Construction of the combined parking garage and car rental facility is beginning this month, with completion expected in 2017, according to San Antonio Aviation Director Frank Miller.
"The issue that we've had here is the difficulty of the passengers getting to and from where they pick up the cars," Miller said. "We'll be eliminating the shuttle buses, and the new facility will greatly improve the customer experience."
The airport will sign rental car and concession agreements with eight companies before it delivers the bonds. Each operator is responsible for ground rent, which is considered as general revenues of the airport system.
While the airport bonds attracted investors looking for higher yield, the general obligation bonds coming at the end of the month should appeal to institutional investors who need top-rated securities, Rodriguez said.
"San Antonio usually gets a very strong response to its issues because of its triple-A rating," Rodriguez said.
The GO deal will include $250 million of new money and $200 million or more in refunding, Gorzell said. The new money will include $85 million of certificates of obligation and about $45 million for upgrades to the Alamodome stadium, he said.
The new money will be the fourth issue from a 2012 authorization of $596 million.
The city will have capacity for one more issue from the 2012 election and is likely to ask voters to approve another proposal in 2017, Gorzell said.
Additions to the 21-year-old Alamodome include two LED video boards, wider concourses on the stadium's east and west sides, an outdoor plaza, and new terrace club. Construction is expected to begin in November.
To accommodate the NCAA's Final Four tournament in 2018, designers are enlarging the locker rooms and a media room. The city is also in the bidding for the NCAA's college football playoffs, with an announcement of the winner expected in December.

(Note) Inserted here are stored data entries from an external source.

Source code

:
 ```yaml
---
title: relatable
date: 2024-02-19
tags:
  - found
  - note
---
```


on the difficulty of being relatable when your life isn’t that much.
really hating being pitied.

Built in hopes of attracting a National Football League team, the Alamodome played host to the New Orleans Saints after Hurricane Katrina in 2005 and was scouted as a new home for the Oakland Raiders, whose owner has decided to keep the team in Oakland for the time being while pursuing a stadium deal in Los Angeles.
As the second-largest city in Texas, San Antonio enjoys stability from its large military presence and volatility from its location just north of the Eagle Ford Shale, one of the most productive shale oil and gas producing regions in the nation. With oil prices hovering around half of their 2014 peak, activity in the Eagle Ford has declined.
The Alamo City dodged a bullet earlier this month when the U.S. Army announced minor cutbacks of 329 soldiers at Joint Base San Antonio, the city's largest employer. The government sector employs 17.8% of the city's workforce, with the military accounting for more than 92,000 jobs.
San Antonio benefited from the Base Realignment and Closure (BRAC) in 2005. The BRAC initiative awarded the joint base $3.4 billion in construction, which accounted for an estimated $8.3 billion in economic impact for the city. The BRAC also resulted in the consolidation of five military education training programs from across the country at the joint base and the creation of the military's largest inpatient health care facility.
In a special report after the Army's July 9 announcement that it was cutting 40,000 troops over the next three years, Moody's said that San Antonio's credit should not be affected.